[Data — start]
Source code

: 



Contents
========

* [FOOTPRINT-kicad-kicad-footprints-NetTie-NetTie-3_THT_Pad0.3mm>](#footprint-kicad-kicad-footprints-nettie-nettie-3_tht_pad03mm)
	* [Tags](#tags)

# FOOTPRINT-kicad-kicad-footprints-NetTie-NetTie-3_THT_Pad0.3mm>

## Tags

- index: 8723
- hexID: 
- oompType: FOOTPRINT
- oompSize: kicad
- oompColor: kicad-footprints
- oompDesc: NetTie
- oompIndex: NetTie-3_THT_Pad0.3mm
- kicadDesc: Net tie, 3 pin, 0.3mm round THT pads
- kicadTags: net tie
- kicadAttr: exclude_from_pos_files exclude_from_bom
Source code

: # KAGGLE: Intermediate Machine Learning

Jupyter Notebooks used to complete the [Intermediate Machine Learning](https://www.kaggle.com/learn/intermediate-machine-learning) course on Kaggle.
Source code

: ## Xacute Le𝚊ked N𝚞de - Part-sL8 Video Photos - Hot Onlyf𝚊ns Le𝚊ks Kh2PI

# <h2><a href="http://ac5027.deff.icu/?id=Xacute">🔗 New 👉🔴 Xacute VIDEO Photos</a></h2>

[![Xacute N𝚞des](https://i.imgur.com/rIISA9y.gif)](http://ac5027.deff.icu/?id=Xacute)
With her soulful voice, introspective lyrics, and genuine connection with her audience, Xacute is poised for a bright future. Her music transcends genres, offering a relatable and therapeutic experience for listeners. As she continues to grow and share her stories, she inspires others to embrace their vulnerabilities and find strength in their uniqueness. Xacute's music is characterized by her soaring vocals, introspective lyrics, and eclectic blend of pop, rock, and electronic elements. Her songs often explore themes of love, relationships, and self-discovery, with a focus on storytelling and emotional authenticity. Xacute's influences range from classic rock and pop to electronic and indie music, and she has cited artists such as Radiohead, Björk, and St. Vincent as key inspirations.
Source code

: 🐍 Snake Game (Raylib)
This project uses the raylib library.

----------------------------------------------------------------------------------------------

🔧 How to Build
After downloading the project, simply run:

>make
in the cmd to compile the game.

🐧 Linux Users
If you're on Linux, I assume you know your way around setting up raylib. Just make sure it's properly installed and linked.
[Data — finish]
» **About this exercise**:
Every entry should be retyped exactly as shown.

» **Reply to the exercise**:
Source code

: 



Contents
========

* [FOOTPRINT-kicad-kicad-footprints-NetTie-NetTie-3_THT_Pad0.3mm>](#footprint-kicad-kicad-footprints-nettie-nettie-3_tht_pad03mm)
	* [Tags](#tags)

# FOOTPRINT-kicad-kicad-footprints-NetTie-NetTie-3_THT_Pad0.3mm>

## Tags

- index: 8723
- hexID: 
- oompType: FOOTPRINT
- oompSize: kicad
- oompColor: kicad-footprints
- oompDesc: NetTie
- oompIndex: NetTie-3_THT_Pad0.3mm
- kicadDesc: Net tie, 3 pin, 0.3mm round THT pads
- kicadTags: net tie
- kicadAttr: exclude_from_pos_files exclude_from_bom
Source code

: # KAGGLE: Intermediate Machine Learning

Jupyter Notebooks used to complete the [Intermediate Machine Learning](https://www.kaggle.com/learn/intermediate-machine-learning) course on Kaggle.
Source code

: ## Xacute Le𝚊ked N𝚞de - Part-sL8 Video Photos - Hot Onlyf𝚊ns Le𝚊ks Kh2PI

# <h2><a href="http://ac5027.deff.icu/?id=Xacute">🔗 New 👉🔴 Xacute VIDEO Photos</a></h2>

[![Xacute N𝚞des](https://i.imgur.com/rIISA9y.gif)](http://ac5027.deff.icu/?id=Xacute)
With her soulful voice, introspective lyrics, and genuine connection with her audience, Xacute is poised for a bright future. Her music transcends genres, offering a relatable and therapeutic experience for listeners. As she continues to grow and share her stories, she inspires others to embrace their vulnerabilities and find strength in their uniqueness. Xacute's music is characterized by her soaring vocals, introspective lyrics, and eclectic blend of pop, rock, and electronic elements. Her songs often explore themes of love, relationships, and self-discovery, with a focus on storytelling and emotional authenticity. Xacute's influences range from classic rock and pop to electronic and indie music, and she has cited artists such as Radiohead, Björk, and St. Vincent as key inspirations.
Source code

: 🐍 Snake Game (Raylib)
This project uses the raylib library.

----------------------------------------------------------------------------------------------

🔧 How to Build
After downloading the project, simply run:

>make
in the cmd to compile the game.

🐧 Linux Users
If you're on Linux, I assume you know your way around setting up raylib. Just make sure it's properly installed and linked.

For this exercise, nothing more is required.